Category: Our networks

Food for thought: How Imperial’s Nutrition and Food Network is helping to tackle global health problems.

By Professor Gary Frost, Chair in Nutrition and Dietetics, Department of Medicine.

Our Network

Food is an aspect of life that constantly challenges the ingenuity of scientists. Its most pressing questions may start out as problems of biology, but only find solutions once chemistry, engineering, psychology and economics have been brought to bear. Most of nutrition isn’t about a single discipline, it’s about bringing multiple disciplines together to work on a problem and that is why at Imperial we have created the Nutrition and Food Network to establish a multidisciplinary approach to tackle some of the world’s biggest health problems.

The goal of the Network is to bring the strengths of Imperial researchers together to focus on food and nutrition research. It is about bringing people with diverse backgrounds together to focus on problems which are associated with diet, many of which are currently intractable health problems, such as obesity and type II diabetes, where there seems to be no solution to the increasing burden. The Network works by posing exciting problems, you can’t force people to work together, but if there is excitement about what you are trying to achieve, then it works.

Although Imperial is not overtly known for nutrition, many groups’ focus is on nutrition and they lead the world. For example, Elio Riboli’s research into cancer has a big focus on nutrition, Jeremy Nicholson’s work with the microbiota has a big overlap with nutrition, and a number of the engineering projects also involve nutrition. So although Imperial may not have been seen as being a major player in the field, in reality it has been. It is this expertise which allows us to look at these important questions on food and nutrition and search out ways to answer them.

Our approach

Some of the questions that demand this multi-disciplinary approach are apparently simple, such as what people eat at home. This question alone is very difficult, if not impossible, to understand, to the point where most of the big datasets in the UK on this simple question have error rates of around 50%. The issue comes from the fact that people like to present a favourable picture of their eating habits, either deliberately or subconsciously. So you’ve got to have an assessment technique that takes the person out of the equation.

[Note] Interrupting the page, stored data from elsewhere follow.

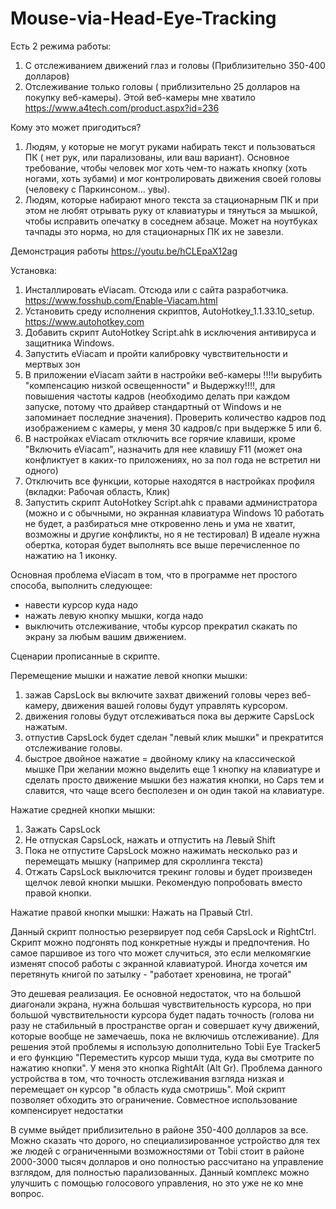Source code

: # Mouse-via-Head-Eye-Tracking
Есть 2 режима работы:
1. С отслеживанием движений глаз и головы (Приблизительно 350-400 долларов)
2. Отслеживание только головы ( приблизительно 25 долларов на покупку веб-камеры). Этой веб-камеры мне хватило https://www.a4tech.com/product.aspx?id=236

Кому это может пригодиться?
1. Людям, у которые не могут руками набирать текст и пользоваться ПК ( нет рук, или парализованы, или ваш вариант). Основное требование, чтобы человек мог хоть чем-то нажать кнопку (хоть ногами, хоть зубами) и мог контролировать движения своей головы (человеку с Паркинсоном... увы).
2. Людям, которые набирают много текста за стационарным ПК и при этом не любят отрывать руку от клавиатуры и тянуться за мышкой, чтобы исправить опечатку в соседнем абзаце. Может на ноутбуках тачпады это норма, но для стационарных ПК их не завезли.

Демонстрация работы https://youtu.be/hCLEpaX12ag

Установка:
1. Инсталлировать  eViacam. Отсюда или с сайта разработчика. https://www.fosshub.com/Enable-Viacam.html
2. Установить среду исполнения скриптов, AutoHotkey_1.1.33.10_setup. https://www.autohotkey.com
3. Добавить скрипт AutoHotkey Script.ahk в исключения антивируса и защитника Windows. 
4. Запустить eViacam и пройти калибровку чувствительности и мертвых зон
5. В приложении eViacam зайти в настройки веб-камеры !!!!и вырубить "компенсацию низкой освещенности" и Выдержку!!!!, для повышения частоты кадров (необходимо делать при каждом запуске, потому что драйвер стандартный от Windows и не запоминает последние значения). Проверить количество кадров под изображением с камеры, у меня 30 кадров/с при выдержке 5 или 6.
6.  В настройках eViacam отключить все горячие клавиши, кроме "Включить eViacam", назначить для нее клавишу F11 (может она конфликтует в каких-то приложениях, но за пол года не встретил ни одного)
7. Отключить все функции, которые находятся в настройках профиля (вкладки: Рабочая область, Клик)
7.  Запустить скрипт AutoHotkey Script.ahk  с правами администратора (можно и с обычными, но экранная клавиатура Windows 10 работать не будет, а разбираться мне откровенно лень и ума не хватит, возможны и другие конфликты, но я не тестировал)
В идеале нужна обертка, которая будет выполнять все выше перечисленное по нажатию на 1 иконку. 

Основная проблема eViacam в том, что в программе нет простого способа, выполнить следующее:
- навести курсор куда надо
- нажать левую кнопку мышки, когда надо
- выключить отслеживание, чтобы курсор прекратил скакать по экрану за любым вашим движением. 


Сценарии прописанные в скрипте.

Перемещение мышки и нажатие левой кнопки мышки:
1. зажав CapsLock вы включите захват движений головы через веб-камеру, движения вашей головы будут управлять курсором. 
2. движения головы будут отслеживаться пока вы держите CapsLock нажатым.
3. отпустив CapsLock будет сделан "левый клик мышки" и прекратится отслеживание головы. 
4. быстрое двойное нажатие = двойному клику на классической мышке
При желании можно выделить еще 1 кнопку на клавиатуре и сделать просто движение мышки без нажатия кнопки, но Caps тем и славится, что чаще всего бесполезен и он один такой на клавиатуре.

Нажатие средней кнопки мышки:
1. Зажать CapsLock
2. Не отпуская CapsLock, нажать и отпустить на Левый Shift
3. Пока не отпустите CapsLock можно нажимать несколько раз и перемещать мышку (например для скроллинга текста) 
4. Отжать CapsLock выключится трекинг головы и будет произведен щелчок левой кнопки мышки. 
Рекомендую попробовать вместо правой кнопки. 

Нажатие правой кнопки мышки:
Нажать на Правый Ctrl.

Данный скрипт полностью резервирует под себя CapsLock и RightCtrl. Скрипт можно подгонять под конкретные нужды и предпочтения. Но самое паршивое из того что может случиться, это если мелкомягкие изменят способ работы с экранной клавиатурой. Иногда хочется им перетянуть книгой по затылку - "работает хреновина, не трогай"

Это дешевая реализация. Ее основной недостаток, что на большой диагонали экрана, нужна большая чувствительность курсора, но при большой чувствительности курсора будет падать точность (голова ни разу не стабильный в пространстве орган и совершает кучу движений, которые вообще не замечаешь, пока не включишь отслеживание).
Для решения этой проблемы  я использую дополнительно Tobii Eye Tracker5 и его функцию "Переместить курсор мыши туда, куда вы смотрите по нажатию кнопки". У меня это кнопка RightAlt (Alt Gr). Проблема данного устройства в том, что точность отслеживания взгляда низкая и перемещает он курсор "в область куда смотришь".
Мой скрипт позволяет обходить это ограничение. Совместное использование компенсирует недостатки

В сумме выйдет приблизительно в районе 350-400 долларов за все. Можно сказать что дорого, но специализированное устройство для тех же людей с ограниченными возможностями  от Tobii стоит в районе 2000-3000 тысяч долларов и оно полностью рассчитано на управление взглядом, для полностью парализованных. Данный комплекс можно улучшить с помощью голосового управления, но это уже не ко мне вопрос.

The approach being developed at Imperial combines engineering, nutrition and medicine. Dr Benny Lo from Professor Guang-Zhong Yang’s team at the Hamlyn Centre has designed a tiny, wearable camera that turns on only when a person’s jaws move in the specific way associated with eating. Surface recognition software can identify the food being consumed. Meanwhile Professor Elaine Holmes and Dr Isabel Garcia-Perez, in the Department of Surgery and Cancer, have developed methods to understand the quality food consumed by analysing molecules in urine.

These technologies could work side by side: if we can bring them together, we might start to understand for the first time what people are truly consuming. This will help policy makers who might, for instance, want to reduce diabetes by changing eating habits. We hope that these technologies will give the accuracy needed to understand the impact of public policy. This is also important when it comes to dealing with nutritional problems in developing counties, and alongside Professor Yang here at Imperial we have also been awarded a grant from the Bill & Melinda Gates Foundation to see if this approach and the use of new technology can be used to assess food intake in developing countries.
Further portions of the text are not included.